What is Cryptocurrency Staking?


Cryptocurrency staking has become an alternative way for crypto investors to make money from the market. Staking of cryptocurrencies is usually possible by digital currencies using the proof of stake (PoS) and the delegated proof of stake (DPoS) consensus mechanisms.


What is Proof of Stake?
Proof of Stake (PoS) concept states that a person can mine or validate block transactions according to how many coins he or she holds. This means that the more Bitcoin or altcoin owned by a miner, the more mining power he or she has.

What is staking in cryptocurrencies?

Cryptocurrency staking is the act of hodling crypto in your wallet for a specific period, then earning interest as a result of that. Users receive rewards by hodling the cryptocurrencies, and the earnings differ depending on the length of time an investor hodl the cryptocurrency in their wallet.
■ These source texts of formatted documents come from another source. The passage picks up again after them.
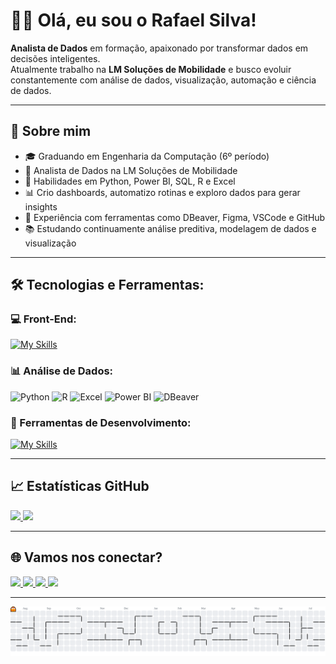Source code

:# 👋🏽 Olá, eu sou o Rafael Silva!

<p align="left">
  <strong>Analista de Dados</strong> em formação, apaixonado por transformar dados em decisões inteligentes. <br>
  Atualmente trabalho na <strong>LM Soluções de Mobilidade</strong> e busco evoluir constantemente com análise de dados, visualização, automação e ciência de dados.
</p>

---

## 🚀 Sobre mim

- 🎓 Graduando em Engenharia da Computação (6º período)  
- 💼 Analista de Dados na LM Soluções de Mobilidade  
- 🧠 Habilidades em Python, Power BI, SQL, R e Excel  
- 📊 Crio dashboards, automatizo rotinas e exploro dados para gerar insights  
- 🧰 Experiência com ferramentas como DBeaver, Figma, VSCode e GitHub  
- 📚 Estudando continuamente análise preditiva, modelagem de dados e visualização  

---

## 🛠️ Tecnologias e Ferramentas:

### 💻 Front-End:  
[![My Skills](https://skillicons.dev/icons?i=html,css,js)](https://skillicons.dev)

### 📊 Análise de Dados:  
<p align="left">
  <img src="https://cdn.jsdelivr.net/gh/devicons/devicon/icons/python/python-original.svg" alt="Python" height="40"/>
  <img src="https://cdn.jsdelivr.net/gh/devicons/devicon/icons/r/r-original.svg" alt="R" height="40"/>
  <img src="https://img.icons8.com/color/48/microsoft-excel-2019--v1.png" alt="Excel" height="40"/>
  <img src="https://img.icons8.com/?size=100&id=Ny0t2MYrJ70p&format=png&color=000000" alt="Power BI" height="40"/>
  <img src="https://cdn.jsdelivr.net/gh/devicons/devicon/icons/dbeaver/dbeaver-original.svg" alt="DBeaver" height="40"/>
</p>

### 🧰 Ferramentas de Desenvolvimento:  
[![My Skills](https://skillicons.dev/icons?i=github,vscode,figma)](https://skillicons.dev)  

---

## 📈 Estatísticas GitHub

<a href="https://github.com/rafife12">
  <img height="180em" src="https://github-readme-stats.vercel.app/api?username=rafife12&show_icons=true&theme=dracula&include_all_commits=true&count_private=true"/>
</a>
<a href="https://github.com/rafife12">
  <img height="180em" src="https://github-readme-stats.vercel.app/api/top-langs/?username=rafife12&layout=compact&langs_count=7&theme=dracula&hide_border=true"/>
</a>

---

## 🌐 Vamos nos conectar?

<a href="mailto:rafael.souzadsilva1@gmail.com">
  <img src="https://img.shields.io/badge/Gmail-FF0000?style=for-the-badge&logo=gmail&logoColor=white" />
</a>
<a href="https://www.linkedin.com/in/rafael-silva-a5a594268/">
  <img src="https://img.shields.io/badge/-LinkedIn-0A66C2?style=for-the-badge&logo=linkedin&logoColor=white"/>
</a>
<a href="https://github.com/rafife12">
  <img src="https://img.shields.io/badge/-GitHub-181717?style=for-the-badge&logo=github&logoColor=white">
</a>
<a href="https://www.instagram.com/silvasrafael_/">
  <img src="https://img.shields.io/badge/-Instagram-E4405F?style=for-the-badge&logo=instagram&logoColor=white">
</a>

---

<picture>
  <source media="(prefers-color-scheme: dark)" srcset="https://raw.githubusercontent.com/rafife12/rafife12/main/dist/pacman-contribution-graph-dark.svg" />
  <source media="(prefers-color-scheme: light)" srcset="https://raw.githubusercontent.com/rafife12/rafife12/main/dist/pacman-contribution-graph.svg" />
  <img alt="Pacman contribution graph" src="https://raw.githubusercontent.com/rafife12/rafife12/main/dist/pacman-contribution-graph.svg" />
</picture>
The longer the staking duration, the higher return an investor gets.

Staking is used as a way of validating transactions on a blockchain, similar to what mining represents in the proof of work (PoW) protocol. In a PoS blockchain, the higher the coins a user holds in his/her account, the higher the chances that they would take part in a transaction validation process.

The next validator in a PoS system is usually chosen in a random process which is heavily influenced by the number of coins a user is holding at that particular time or in some cases, the length of time the user has been keeping the cryptocurrency.

How does crypto staking work?

Crypto staking works in a similar fashion to traditional fixed deposit investment accounts, the longer your staking time, the higher the reward you would earn at the end of the tenure. Staking coins differ from one cryptocurrency to another, but the underlying principle behind then remains the same. If you want to stake coins on most PoS and DPoS networks, you would be required to operate a node or masternode, or you can join one of them.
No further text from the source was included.